Industrialists tend more often to be conservative than liberal. Their dislike of unions has historically been visceral–they used to eagerly injure and sometimes kill workers with the temerity to strike for higher wages or better working conditions–and they haven’t been any more eager to regulate the pollution of their industries. Many of the factories that used to pollute so badly are gone to other regions or countries now. With them have gone many of the jobs that young people could use to start out in the workforce or be able to make into a career that could support themselves and their families.
There was a time when a person could begin their working career with one company and stay with that company until retirement. Not any more. Some companies don’t last that long. Others move from one area to another for one reason or another. The usual reason is the bottom line. If moving will save them money, they’re going to do it, and not worry about the effect on anyone else. Profit is every corporation’s main concern. Less of a concern seems to be how profit is obtained.

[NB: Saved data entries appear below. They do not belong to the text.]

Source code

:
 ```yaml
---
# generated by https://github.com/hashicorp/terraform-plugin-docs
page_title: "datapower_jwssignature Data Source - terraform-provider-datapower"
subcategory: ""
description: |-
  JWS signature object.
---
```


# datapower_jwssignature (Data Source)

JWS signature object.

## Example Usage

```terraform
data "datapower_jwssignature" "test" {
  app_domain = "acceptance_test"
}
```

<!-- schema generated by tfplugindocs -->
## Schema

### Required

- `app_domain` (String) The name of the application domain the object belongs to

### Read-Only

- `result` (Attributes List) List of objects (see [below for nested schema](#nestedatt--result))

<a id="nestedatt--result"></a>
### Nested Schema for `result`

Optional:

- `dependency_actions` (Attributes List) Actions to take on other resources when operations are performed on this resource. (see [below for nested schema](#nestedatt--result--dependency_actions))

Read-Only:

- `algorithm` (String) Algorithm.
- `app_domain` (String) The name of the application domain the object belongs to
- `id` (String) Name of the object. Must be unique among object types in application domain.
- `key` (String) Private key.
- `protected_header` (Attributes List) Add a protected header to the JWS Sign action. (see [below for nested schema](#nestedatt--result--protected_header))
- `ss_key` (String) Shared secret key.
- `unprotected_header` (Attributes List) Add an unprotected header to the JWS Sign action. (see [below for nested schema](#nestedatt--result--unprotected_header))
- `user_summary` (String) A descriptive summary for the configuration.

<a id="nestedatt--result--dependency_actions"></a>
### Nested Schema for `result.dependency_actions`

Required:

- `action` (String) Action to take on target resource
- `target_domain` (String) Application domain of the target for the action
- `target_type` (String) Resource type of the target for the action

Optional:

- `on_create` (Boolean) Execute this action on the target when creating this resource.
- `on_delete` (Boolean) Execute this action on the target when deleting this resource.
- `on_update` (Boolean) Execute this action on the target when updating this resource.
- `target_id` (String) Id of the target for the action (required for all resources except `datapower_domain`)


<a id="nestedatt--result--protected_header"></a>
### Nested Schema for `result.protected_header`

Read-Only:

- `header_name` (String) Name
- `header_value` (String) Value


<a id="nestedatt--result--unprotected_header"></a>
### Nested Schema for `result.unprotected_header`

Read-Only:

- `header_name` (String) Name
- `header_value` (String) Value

For-profit prisons and predatory lenders are two examples of industries that claim to serve the community, but mainly serve themselves. If, as Republicans say they wish, we slash regulations, we’ll have more such industries being even more predatory. And if we can’t depend on industries to be ethical enough to refrain from moving overseas, we’ll have to ask government to prevent it. Unless it’s preferable for the strong to prey on the weak.
Social Darwinism favors predators. Many conservatives claim to be Christians. Does their behavior show it?
Maybe Trump’s supporters are moral failures who deserve no consideration. Maybe they have no right to be angry. I wonder if there aren’t a lot of other people in America who are angry this year, though. Maybe the people angry with the liberal elite have now become angry with the conservative elite too. The contempt which is so personal for Mr. Williamson may be less personal with bigger names in the conservative movement, but I have the feeling that a lot of people may vote for Trump, a lot of whom have been voting Republican most of their lives, and don’t feel they’ve gotten much out of it, exactly because they’re tired of being objects of contempt.